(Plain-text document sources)

────────────────────────────────────────

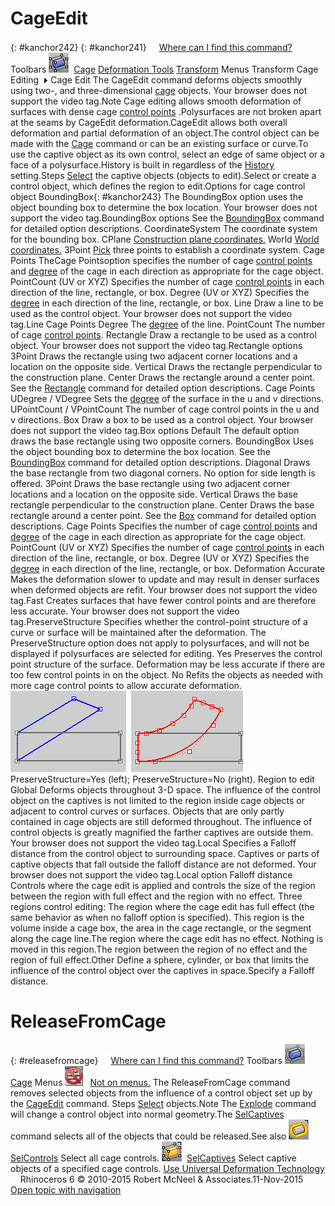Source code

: ---
---


# CageEdit
{: #kanchor242}
{: #kanchor241}
 [![images/transparent.gif](images/transparent.gif)Where can I find this command?](javascript:void(0);) Toolbars
![images/cageedit.png](images/cageedit.png) [Cage](cage-toolbar.html)  [Deformation Tools](deformation-tools-toolbar.html)  [Transform](transform-toolbar.html) 
Menus
Transform
Cage Editing![images/menuarrow.gif](images/menuarrow.gif)
Cage Edit
The CageEdit command deforms objects smoothly using two-, and three-dimensional [cage](cage.html) objects.
Your browser does not support the video tag.Note
Cage editing allows smooth deformation of surfaces with dense cage [control points](pointson.html) .Polysurfaces are not broken apart at the seams by CageEdit deformation.CageEdit allows both overall deformation and partial deformation of an object.The control object can be made with the [Cage](cage.html) command or can be an existing surface or curve.To use the captive object as its own control, select an edge of same object or a face of a polysurface.History is built in regardless of the [History](history.html) setting.Steps
 [Select](select-objects.html) the captive objects (objects to edit).Select or create a control object, which defines the region to edit.Options for cage control object
BoundingBox{: #kanchor243}
The BoundingBox option uses the object bounding box to determine the box location.
Your browser does not support the video tag.BoundingBox options
See the [BoundingBox](boundingbox.html) command for detailed option descriptions.
CoordinateSystem
The coordinate system for the bounding box.
CPlane
 [Construction plane coordinates.](unit-systems.html#construction-plane-coordinates) 
World
 [World coordinates.](unit-systems.html#world-coordinates) 
3Point
 [Pick](pick-location.html) three points to establish a coordinate system.
Cage Points
TheCage Pointsoption specifies the number of cage [control points](pointson.html) and [degree](degree.html) of the cage in each direction as appropriate for the cage object.
PointCount (UV or XYZ)
Specifies the number of cage [control points](pointson.html) in each direction of the line, rectangle, or box.
Degree (UV or XYZ)
Specifies the [degree](degree.html) in each direction of the line, rectangle, or box.
Line
Draw a line to be used as the control object.
Your browser does not support the video tag.Line Cage Points
Degree
The [degree](degree.html) of the line.
PointCount
The number of cage [control points](pointson.html).
Rectangle
Draw a rectangle to be used as a control object.
Your browser does not support the video tag.Rectangle options
3Point
Draws the rectangle using two adjacent corner locations and a location on the opposite side.
Vertical
Draws the rectangle perpendicular to the construction plane.
Center
Draws the rectangle around a center point.
See the [Rectangle](rectangle.html) command for detailed option descriptions.
Cage Points
UDegree / VDegree
Sets the [degree](degree.html) of the surface in the u and v&#160;directions.
UPointCount / VPointCount
The number of cage control points in the u and v&#160;directions.
Box
Draw a box to be used as a control object.
Your browser does not support the video tag.Box options
Default
The default option draws the base rectangle using two opposite corners.
BoundingBox
Uses the object bounding box to determine the box location.
See the [BoundingBox](boundingbox.html) command for detailed option descriptions.
Diagonal
Draws the base rectangle from two diagonal corners. No option for side length is offered.
3Point
Draws the base rectangle using two adjacent corner locations and a location on the opposite side.
Vertical
Draws the base rectangle perpendicular to the construction plane.
Center
Draws the base rectangle around a center point.
See the [Box](box.html) command for detailed option descriptions.
Cage Points
Specifies the number of cage [control points](pointson.html) and [degree](degree.html) of the cage in each direction as appropriate for the cage object.
PointCount (UV or XYZ)
Specifies the number of cage [control points](pointson.html) in each direction of the line, rectangle, or box.
Degree (UV or XYZ)
Specifies the [degree](degree.html) in each direction of the line, rectangle, or box.
Deformation
Accurate
Makes the deformation slower to update and may result in denser surfaces when deformed objects are refit.
Your browser does not support the video tag.Fast
Creates surfaces that have fewer control points and are therefore less accurate.
Your browser does not support the video tag.PreserveStructure
Specifies whether the control-point structure of a curve or surface will be maintained after the deformation.
The PreserveStructure option does not apply to polysurfaces, and will not be displayed if polysurfaces are selected for editing.
Yes
Preserves the control point structure of the surface. Deformation may be less accurate if there are too few control points in on the object.
No
Refits the objects as needed with more cage control points to allow accurate deformation.
![images/bend-preservestructureno.png](images/bend-preservestructureno.png)
PreserveStructure=Yes (left); PreserveStructure=No (right).
Region to edit
Global
Deforms objects throughout 3-D space. The influence of the control object on the captives is not limited to the region inside cage objects or adjacent to control curves or surfaces. Objects that are only partly contained in cage objects are still deformed throughout. The influence of control objects is greatly magnified the farther captives are outside them.
Your browser does not support the video tag.Local
Specifies a Falloff distance from the control object to surrounding space. Captives or parts of captive objects that fall outside the falloff distance are not deformed.
Your browser does not support the video tag.Local option
Falloff distance
Controls where the cage edit is applied and controls the size of the region between the region with full effect and the region with no effect.
Three regions control editing:
The region where the cage edit has full effect (the same behavior as when no falloff option is specified). This region is the volume inside a cage box, the area in the cage rectangle, or the segment along the cage line.The region where the cage edit has no effect. Nothing is moved in this region.The region between the region of no effect and the region of full effect.Other
Define a sphere, cylinder, or box that limits the influence of the control object over the captives in space.Specify a Falloff distance.
# ReleaseFromCage
{: #releasefromcage}
 [![images/transparent.gif](images/transparent.gif)Where can I find this command?](javascript:void(0);) Toolbars
![images/releasefromcage.png](images/releasefromcage.png) [Cage](cage-toolbar.html) 
Menus
![images/-no-menu-item.png](images/-no-menu-item.png) [Not on menus.](menuwhattodo.html) 
The ReleaseFromCage command removes selected objects from the influence of a control object set up by the [CageEdit](#) command.
Steps
 [Select](select-objects.html) objects.Note
The [Explode](explode.html) command will change a control object into normal geometry.The [SelCaptives](selection-commands.html#selcaptives) command selects all of the objects that could be released.See also
![images/selcontrols.png](images/selcontrols.png) [SelControls](selection-commands.html#selcontrols) 
Select all cage controls.
![images/selcaptives.png](images/selcaptives.png) [SelCaptives](selection-commands.html#selcaptives) 
Select captive objects of a specified cage controls.
 [Use Universal Deformation Technology](sak-udt.html) 
&#160;
&#160;
Rhinoceros 6 © 2010-2015 Robert McNeel &amp; Associates.11-Nov-2015
 [Open topic with navigation](cageedit.html) 

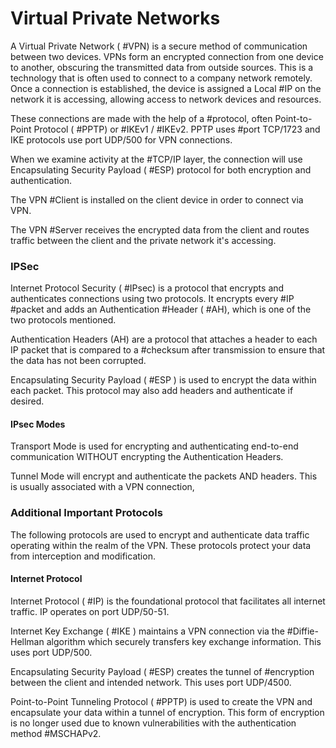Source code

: # Virtual Private Networks

A Virtual Private Network ( #VPN) is a secure method of communication between two devices. VPNs form an encrypted connection from one device to another, obscuring the transmitted data from outside sources.  This is a technology that is often used to connect to a company network remotely. Once a connection is established, the device is assigned a Local #IP on the network it is accessing, allowing access to network devices and resources.

These connections are made with the help of a #protocol, often Point-to-Point Protocol ( #PPTP) or #IKEv1 / #IKEv2.  PPTP uses #port TCP/1723 and IKE protocols use port UDP/500 for VPN connections. 

When we examine activity at the #TCP/IP layer, the connection will use Encapsulating Security Payload ( #ESP) protocol for both encryption and authentication. 

The VPN #Client is installed on the client device in order to connect via VPN.

The VPN #Server receives the encrypted data from the client and routes traffic between the client and the private network it's accessing. 

### IPSec

Internet Protocol Security ( #IPsec) is a protocol that encrypts and authenticates connections using two protocols. It encrypts every #IP #packet and adds an Authentication #Header ( #AH), which is one of the two protocols mentioned. 

Authentication Headers (AH) are a protocol that attaches a header to each IP packet that is compared to a #checksum after transmission to ensure that the data has not been corrupted. 

Encapsulating Security Payload ( #ESP ) is used to encrypt the data within each packet.  This protocol may also add headers and authenticate if desired.

#### IPsec Modes

Transport Mode is used for encrypting and authenticating end-to-end communication WITHOUT encrypting the Authentication Headers. 

Tunnel Mode will encrypt and authenticate the packets AND headers. This is usually associated with a VPN connection,

### Additional Important Protocols

The following protocols are used to encrypt and authenticate data traffic operating within the realm of the VPN.  These protocols protect your data from interception and modification.

#### Internet Protocol

Internet Protocol ( #IP) is the foundational protocol that facilitates all internet traffic. IP operates on port UDP/50-51.

Internet Key Exchange ( #IKE ) maintains a VPN connection via the #Diffie-Hellman algorithm which securely transfers key exchange information. This uses port UDP/500.

Encapsulating Security Payload ( #ESP) creates the tunnel of #encryption between the client and intended network. This uses port UDP/4500. 

Point-to-Point Tunneling Protocol ( #PPTP) is used to create the VPN and encapsulate your data within a tunnel of encryption. This form of encryption is no longer used due to known vulnerabilities with the authentication method #MSCHAPv2.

────────────────────────────────────────

Print the lines from the beginning of the records up to and including the line containing "Cage editing allows", word for word, with no pictures.

Source code

: ---
---


# CageEdit
{: #kanchor242}
{: #kanchor241}
 [![images/transparent.gif](images/transparent.gif)Where can I find this command?](javascript:void(0);) Toolbars
![images/cageedit.png](images/cageedit.png) [Cage](cage-toolbar.html)  [Deformation Tools](deformation-tools-toolbar.html)  [Transform](transform-toolbar.html) 
Menus
Transform
Cage Editing![images/menuarrow.gif](images/menuarrow.gif)
Cage Edit
The CageEdit command deforms objects smoothly using two-, and three-dimensional [cage](cage.html) objects.
Your browser does not support the video tag.Note
Cage editing allows smooth deformation of surfaces with dense cage [control points](pointson.html) .Polysurfaces are not broken apart at the seams by CageEdit deformation.CageEdit allows both overall deformation and partial deformation of an object.The control object can be made with the [Cage](cage.html) command or can be an existing surface or curve.To use the captive object as its own control, select an edge of same object or a face of a polysurface.History is built in regardless of the [History](history.html) setting.Steps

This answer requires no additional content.